4. Membangun Pengalaman Konsumen melalui Embedded Insurance
Yang keempat adalah membangun pengalaman dengan embedded insurance, mulai dari pengajuan klaim, proses pembayaran premi, dan ketersediaan informasi produk asuransi, hingga keamanan. Embedded insurance sendiri adalah kemudahan integrasi layanan asuransi bagi konsumen. Hal ini juga dilakukan untuk memberikan nilai seumur hidup konsumen dan upaya retensi konsumen.

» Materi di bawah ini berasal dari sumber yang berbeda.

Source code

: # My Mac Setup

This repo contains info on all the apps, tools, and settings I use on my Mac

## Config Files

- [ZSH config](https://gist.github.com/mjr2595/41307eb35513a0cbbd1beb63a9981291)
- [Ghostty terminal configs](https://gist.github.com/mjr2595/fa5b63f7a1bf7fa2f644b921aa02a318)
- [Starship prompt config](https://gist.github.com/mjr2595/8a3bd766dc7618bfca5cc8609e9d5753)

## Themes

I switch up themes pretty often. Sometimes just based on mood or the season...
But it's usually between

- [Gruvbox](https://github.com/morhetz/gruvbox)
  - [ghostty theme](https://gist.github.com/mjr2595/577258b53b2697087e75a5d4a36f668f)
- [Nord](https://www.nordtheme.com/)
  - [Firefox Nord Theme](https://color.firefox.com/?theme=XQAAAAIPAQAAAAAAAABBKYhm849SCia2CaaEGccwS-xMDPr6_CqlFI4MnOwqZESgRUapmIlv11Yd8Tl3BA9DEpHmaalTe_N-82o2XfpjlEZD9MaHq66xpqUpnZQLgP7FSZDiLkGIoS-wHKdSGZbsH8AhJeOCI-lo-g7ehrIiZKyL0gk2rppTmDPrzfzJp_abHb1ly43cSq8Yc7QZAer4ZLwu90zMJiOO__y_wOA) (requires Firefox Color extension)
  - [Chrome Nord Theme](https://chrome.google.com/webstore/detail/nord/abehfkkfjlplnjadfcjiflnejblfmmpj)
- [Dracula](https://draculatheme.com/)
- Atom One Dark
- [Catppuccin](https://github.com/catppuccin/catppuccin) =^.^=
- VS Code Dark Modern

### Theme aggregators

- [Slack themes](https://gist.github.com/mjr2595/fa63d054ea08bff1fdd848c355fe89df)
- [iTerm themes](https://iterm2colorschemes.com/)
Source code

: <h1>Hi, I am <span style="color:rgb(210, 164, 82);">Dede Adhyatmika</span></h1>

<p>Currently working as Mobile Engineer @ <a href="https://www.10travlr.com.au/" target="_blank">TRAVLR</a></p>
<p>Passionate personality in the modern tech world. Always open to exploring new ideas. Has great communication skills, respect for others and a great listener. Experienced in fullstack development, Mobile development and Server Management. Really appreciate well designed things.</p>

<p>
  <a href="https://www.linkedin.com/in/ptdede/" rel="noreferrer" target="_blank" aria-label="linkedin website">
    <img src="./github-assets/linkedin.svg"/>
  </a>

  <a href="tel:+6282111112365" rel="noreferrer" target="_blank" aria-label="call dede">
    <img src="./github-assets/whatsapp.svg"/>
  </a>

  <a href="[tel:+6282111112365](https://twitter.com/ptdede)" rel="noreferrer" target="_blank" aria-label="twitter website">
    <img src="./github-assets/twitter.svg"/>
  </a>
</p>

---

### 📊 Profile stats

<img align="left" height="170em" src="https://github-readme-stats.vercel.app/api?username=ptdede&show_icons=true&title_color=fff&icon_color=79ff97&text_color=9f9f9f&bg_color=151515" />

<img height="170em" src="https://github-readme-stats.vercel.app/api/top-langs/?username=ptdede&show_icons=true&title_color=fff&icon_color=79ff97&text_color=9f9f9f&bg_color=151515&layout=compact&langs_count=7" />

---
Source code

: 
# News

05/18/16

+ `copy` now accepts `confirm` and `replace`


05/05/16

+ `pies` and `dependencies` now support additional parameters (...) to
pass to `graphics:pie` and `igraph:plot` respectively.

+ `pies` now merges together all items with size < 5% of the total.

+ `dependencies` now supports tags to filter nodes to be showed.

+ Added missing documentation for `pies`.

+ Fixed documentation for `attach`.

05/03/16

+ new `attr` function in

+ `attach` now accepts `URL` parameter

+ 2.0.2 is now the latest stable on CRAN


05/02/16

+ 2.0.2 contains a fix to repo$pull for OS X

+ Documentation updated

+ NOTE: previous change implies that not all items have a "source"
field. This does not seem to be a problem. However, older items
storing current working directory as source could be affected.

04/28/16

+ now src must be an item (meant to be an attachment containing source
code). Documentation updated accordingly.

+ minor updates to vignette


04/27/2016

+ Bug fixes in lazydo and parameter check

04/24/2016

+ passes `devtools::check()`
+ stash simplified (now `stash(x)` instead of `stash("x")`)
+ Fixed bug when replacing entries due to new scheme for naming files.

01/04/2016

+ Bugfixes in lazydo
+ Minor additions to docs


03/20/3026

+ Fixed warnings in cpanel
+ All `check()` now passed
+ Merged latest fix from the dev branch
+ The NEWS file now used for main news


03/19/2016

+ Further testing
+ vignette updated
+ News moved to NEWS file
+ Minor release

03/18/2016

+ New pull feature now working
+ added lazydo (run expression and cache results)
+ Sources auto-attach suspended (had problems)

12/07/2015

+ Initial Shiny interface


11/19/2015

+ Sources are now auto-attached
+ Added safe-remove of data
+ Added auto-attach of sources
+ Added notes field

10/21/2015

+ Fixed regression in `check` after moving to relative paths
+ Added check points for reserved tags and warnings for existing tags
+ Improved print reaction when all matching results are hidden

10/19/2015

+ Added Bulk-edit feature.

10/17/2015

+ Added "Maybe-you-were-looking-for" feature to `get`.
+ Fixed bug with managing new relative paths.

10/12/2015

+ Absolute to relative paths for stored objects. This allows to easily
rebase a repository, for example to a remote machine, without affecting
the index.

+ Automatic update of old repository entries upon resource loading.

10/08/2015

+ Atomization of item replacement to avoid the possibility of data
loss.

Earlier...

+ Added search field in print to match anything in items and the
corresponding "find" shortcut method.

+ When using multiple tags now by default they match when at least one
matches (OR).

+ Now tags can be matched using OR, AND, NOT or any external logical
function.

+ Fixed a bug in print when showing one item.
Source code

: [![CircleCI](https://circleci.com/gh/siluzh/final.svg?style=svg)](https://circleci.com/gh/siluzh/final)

Misalnya, yang dilakukan oleh Futuready. Perusahaan insurtech ini menyediakan proses klaim yang mudah dalam waktu 48 jam atau Wowpremi yang menjamin kemudahan dalam pembayaran premi. Selain itu, ada 9Lives yang memiliki fitur asuransi selfie yang secara khusus melindungi wajah jika terjadi kecelakaan.
Mengoptimalkan Proses Underwriting dengan AI
Tantangan bagi pelaku insurtech tidak hanya datang dari luar, tetapi juga dari dalam. Salah satunya adalah saat melakukan proses underwriting atau identifikasi risiko.
Proses underwriting yang tidak memadai biasanya menciptakan risiko yang akan merugikan perusahaan seperti penipuan klaim atau klaim palsu dari pelanggan. Dalam beberapa kasus, pelanggan curang ini bahkan melakukannya secara terorganisir.
Contohnya adalah kasus di Amerika Serikat, di mana setiap tahun ada 20 klaim dari pemilik rumah yang diasuransikan dan 10% di antaranya adalah klaim palsu. Salah satu cara untuk mengatasi penipuan dalam proses klaim adalah dengan menerapkan teknologi AI atau Artificial Intelligence.
Dengan AI, perusahaan insurtech dapat mengidentifikasi risiko yang dimiliki oleh pelanggan. Misalnya, proses identifikasi dan estimasi biaya kerusakan akibat kecelakaan, data riwayat medis, atau hal-hal yang paling mendasar, seperti proses verifikasi data dan input informasi dari calon pelanggan. Salah satu yang telah melakukannya di Indonesia adalah Qoala. Dalam praktiknya, Qoala menggunakan Artificial Intelligence untuk mengidentifikasi dan memverifikasi data calon pelanggannya. Jadi, jika pelanggan berisiko, perusahaan berhak menolak permintaan pelanggan.
Di Indonesia, salah satu enabler teknologi bagi pemain insurtech adalah Brick, yang merupakan penyedia layanan API terbuka. Untuk meningkatkan ekosistem teknologi asuransi, Brick dapat membantu pemain fintech, terutama dalam membantu proses identifikasi risiko menggunakan kecerdasan buatan.
Kini, pertanyaan utama yang tersisa adalah, sejauh mana perusahaan Anda siap untuk beradaptasi dan memaksimalkan potensi iklim industri asuransi yang menjanjikan di Indonesia?